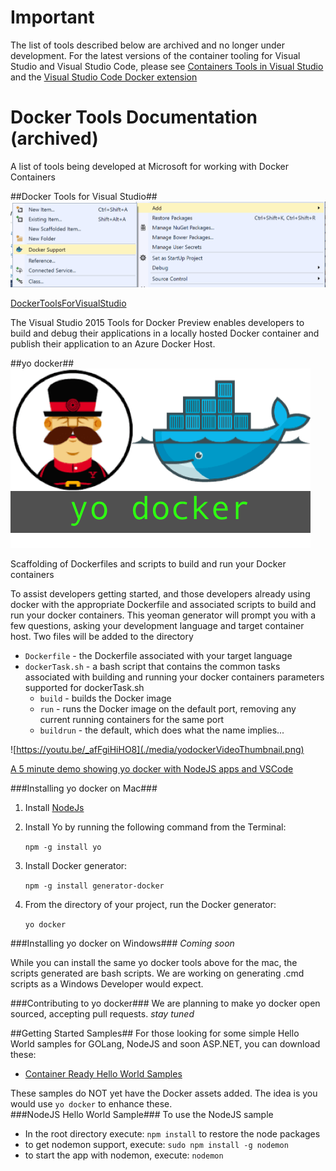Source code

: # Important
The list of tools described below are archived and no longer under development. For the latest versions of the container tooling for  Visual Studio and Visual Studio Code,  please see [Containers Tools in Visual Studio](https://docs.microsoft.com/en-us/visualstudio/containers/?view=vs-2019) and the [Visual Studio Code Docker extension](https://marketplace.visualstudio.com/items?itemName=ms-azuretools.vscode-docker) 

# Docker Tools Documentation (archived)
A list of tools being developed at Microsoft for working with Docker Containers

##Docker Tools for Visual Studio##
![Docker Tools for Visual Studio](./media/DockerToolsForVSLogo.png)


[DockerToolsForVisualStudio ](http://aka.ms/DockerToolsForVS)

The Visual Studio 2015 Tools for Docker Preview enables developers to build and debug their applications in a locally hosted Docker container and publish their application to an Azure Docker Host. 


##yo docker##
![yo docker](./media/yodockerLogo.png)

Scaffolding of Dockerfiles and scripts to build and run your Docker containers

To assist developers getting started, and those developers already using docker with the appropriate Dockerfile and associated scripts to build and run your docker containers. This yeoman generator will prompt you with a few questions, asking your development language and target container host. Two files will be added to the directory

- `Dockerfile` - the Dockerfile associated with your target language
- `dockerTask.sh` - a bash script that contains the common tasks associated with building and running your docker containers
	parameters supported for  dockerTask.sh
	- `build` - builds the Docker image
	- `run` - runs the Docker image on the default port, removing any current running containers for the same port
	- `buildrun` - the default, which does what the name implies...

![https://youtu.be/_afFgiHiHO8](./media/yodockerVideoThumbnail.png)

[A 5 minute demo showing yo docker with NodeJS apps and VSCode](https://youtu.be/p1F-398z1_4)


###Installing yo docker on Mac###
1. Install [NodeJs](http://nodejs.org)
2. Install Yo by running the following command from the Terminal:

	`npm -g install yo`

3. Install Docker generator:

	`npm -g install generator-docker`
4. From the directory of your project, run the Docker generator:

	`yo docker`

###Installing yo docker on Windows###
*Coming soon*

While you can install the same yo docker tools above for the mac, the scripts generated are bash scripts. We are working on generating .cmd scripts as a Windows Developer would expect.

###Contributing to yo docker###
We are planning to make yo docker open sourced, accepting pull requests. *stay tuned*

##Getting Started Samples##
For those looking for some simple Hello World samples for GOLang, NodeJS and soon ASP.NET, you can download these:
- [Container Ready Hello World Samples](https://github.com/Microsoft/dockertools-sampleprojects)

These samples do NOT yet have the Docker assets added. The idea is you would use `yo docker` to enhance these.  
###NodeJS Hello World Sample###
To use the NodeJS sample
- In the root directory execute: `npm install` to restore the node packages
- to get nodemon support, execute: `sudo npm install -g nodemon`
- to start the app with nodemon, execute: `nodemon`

----------

Every line above from the line with "The list of" to the line with "builds the Docker image", both included, must be reproduced exactly, and no other line may appear.

#### Exercise result
The list of tools described below are archived and no longer under development. For the latest versions of the container tooling for  Visual Studio and Visual Studio Code,  please see [Containers Tools in Visual Studio](https://docs.microsoft.com/en-us/visualstudio/containers/?view=vs-2019) and the [Visual Studio Code Docker extension](https://marketplace.visualstudio.com/items?itemName=ms-azuretools.vscode-docker) 

# Docker Tools Documentation (archived)
A list of tools being developed at Microsoft for working with Docker Containers

##Docker Tools for Visual Studio##
![Docker Tools for Visual Studio](./media/DockerToolsForVSLogo.png)


[DockerToolsForVisualStudio ](http://aka.ms/DockerToolsForVS)

The Visual Studio 2015 Tools for Docker Preview enables developers to build and debug their applications in a locally hosted Docker container and publish their application to an Azure Docker Host. 


##yo docker##
![yo docker](./media/yodockerLogo.png)

Scaffolding of Dockerfiles and scripts to build and run your Docker containers

To assist developers getting started, and those developers already using docker with the appropriate Dockerfile and associated scripts to build and run your docker containers. This yeoman generator will prompt you with a few questions, asking your development language and target container host. Two files will be added to the directory

- `Dockerfile` - the Dockerfile associated with your target language
- `dockerTask.sh` - a bash script that contains the common tasks associated with building and running your docker containers
	parameters supported for  dockerTask.sh
	- `build` - builds the Docker image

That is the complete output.